[MITgcm-support] tutorial_global_oce_optim optimisation failed
Patrick Heimbach
heimbach at mit.edu
Sat May 5 15:12:25 EDT 2018
A quick update:
This tutorial works as advertised (in the manual), but not as "hoped".
What I mean is that it has been developed and only ever fully tested and used in optimization mode with TAF-generated code (and that's what's documented in the manual).

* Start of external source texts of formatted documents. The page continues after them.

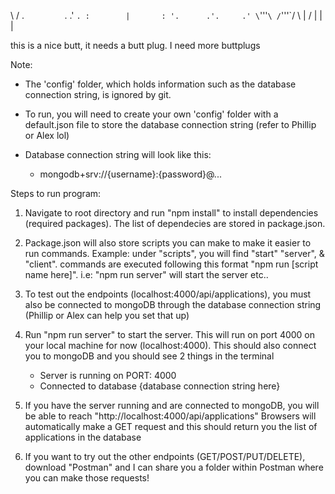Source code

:   \           /
  .`         `.
.'             `.
:        |       :
'.      .'.     .'
  \`'''`\ /`'''`/
   \     |     /
    |    |    |

this is a nice butt, it needs a butt plug. I need more buttplugs

Note: 
  - The 'config' folder, which holds information such as the database connection string, is ignored by git. 
  - To run, you will need to create your own 'config' folder with a default.json file to store 
    the database connection string (refer to Phillip or Alex lol)
  - Database connection string will look like this:
      
      - mongodb+srv://{username}:{password}@... 

Steps to run program:
  1) Navigate to root directory and run "npm install" to install dependencies (required packages). 
     The list of dependecies are stored in package.json.
  2) Package.json will also store scripts you can make to make it easier to run commands. 
     Example: under "scripts", you will find "start" "server", & "client". 
     commands are executed following this format "npm run [script name here]". i.e: "npm run server" will start the server etc..
  4) To test out the endpoints (localhost:4000/api/applications), you must also be connected to mongoDB through the database
     connection string (Phillip or Alex can help you set that up)
  5) Run "npm run server" to start the server. This will run on port 4000 on your local machine for now (localhost:4000). 
     This should also connect you to mongoDB and you should see 2 things in the terminal

      - Server is running on PORT: 4000
      - Connected to database {database connection string here}

  6) If you have the server running and are connected to mongoDB, you will be able to reach "http://localhost:4000/api/applications"
     Browsers will automatically make a GET request and this should return you the list of applications in the database
  7) If you want to try out the other endpoints (GET/POST/PUT/DELETE), download "Postman" and 
     I can share you a folder within Postman where you can make those requests!
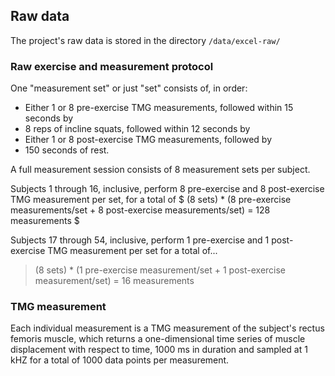 ## Raw data

The project's raw data is stored in the directory `/data/excel-raw/`

### Raw exercise and measurement protocol 

One "measurement set" or just "set" consists of, in order:
- Either 1 or 8 pre-exercise TMG measurements, followed within 15 seconds by
- 8 reps of incline squats, followed within 12 seconds by
- Either 1 or 8 post-exercise TMG measurements, followed by
- 150 seconds of rest.

A full measurement session consists of 8 measurement sets per subject.

Subjects 1 through 16, inclusive, perform 8 pre-exercise and 8 post-exercise
TMG measurement per set, for a total of $ (8 sets) * (8 pre-exercise
measurements/set + 8 post-exercise measurements/set) = 128 measurements $

Subjects 17 through 54, inclusive, perform 1 pre-exercise and 1 post-exercise
TMG measurement per set for a total of... 

> (8 sets) * (1 pre-exercise measurement/set + 1 post-exercise measurement/set) = 16 measurements

### TMG measurement

Each individual measurement is a TMG measurement of the subject's rectus
femoris muscle, which returns a one-dimensional time series of muscle
displacement with respect to time, 1000 ms in duration and sampled at 1 kHZ for
a total of 1000 data points per measurement.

Of course, it should not make a difference of whether we use TAF vs. OpenAD as long as gradients are correct. But as it turns out, with the OpenAD code there appears to be a little glitch. Gradient seems correct, and iteration 1 update is properly read in, but then not used (instead it is reset to zero). Oh well. I'll need to check where that happens, so stay tuned.
p.
> On May 4, 2018, at 10:11 AM, Andrew McRae <andrew.mcrae at physics.ox.ac.uk> wrote:
>
> And, still no luck(?)
>
> Running for a year (switching the commented and uncommented nTimeSteps and lastinterval declarations in data and data.cost), optim.x (lsopt+optim, not optim_m1qn3) now gives the output
>
> cost function............... 0.60514949E+01
> norm of x................... 0.00000000E+00
> norm of g................... 0.23235517E+00
>
> optimization stopped because :
> ifail = 4 the search direction is not a descent one
>
>
> On 4 May 2018 at 13:58, Andrew McRae <andrew.mcrae at physics.ox.ac.uk> wrote:
> On 4 May 2018 at 06:04, Patrick Heimbach <heimbach at mit.edu> wrote:
> Hi Matt,
>
> as you indicated, all is still good, and I suspect the same you did regarding what might be at issue.
>
> I just downloaded latest MITgcm, re-ran adjoint, and conducted 2 iterations (using lsopt).
>
> It still works "out of the box" ... if one realizes that a manual is part of that "box", and section 3.18 (old manual prior to readthedocs) has some description of this tutorial, thanks to dfer (admittedly somewhat out of date, but still mostly relevant). In particular it says there that the optimization has been conducted for a 1-year simulation.
>
> Okay, thanks. I interpreted the manual footnote as "running a 1-year simulation will reproduce the scientifically-interesting graphs in the manual", not as "the default parameters are only useful for verifying correctness of the adjoint, but will break the optimisation routine". I'll see if I have more success with the longer run.
>
>
> Since we do not want to conduct 1-year integrations for *any* of the tutorials within our regression tests (these tests consist of 90 forward, 24 adjoint/TAF, 10 adjoint/OpenAD, and 16 tangent-linear/TAF configurations, each needing to be compiled and executed) we have shortened the number of time steps to 10 (= 10 days) to perform efficient nightly regression tests of the adjoint. Not changing the number of time steps leads to optimizing in the noise - in fact cost function goes up in that case.
>
> That the user's cost function does not change at all suggests a more basic problem though (hard to speculate what it might be).
>
> I made a quick test by extending nTimeSteps from 10 to 90 days, which leads to cost reduction as desired, namely, for:
> numiter=1,
> nfunc=3,
> fmin=5.74,
> (values in data.optim that comes with tutorial_global_oce_optim)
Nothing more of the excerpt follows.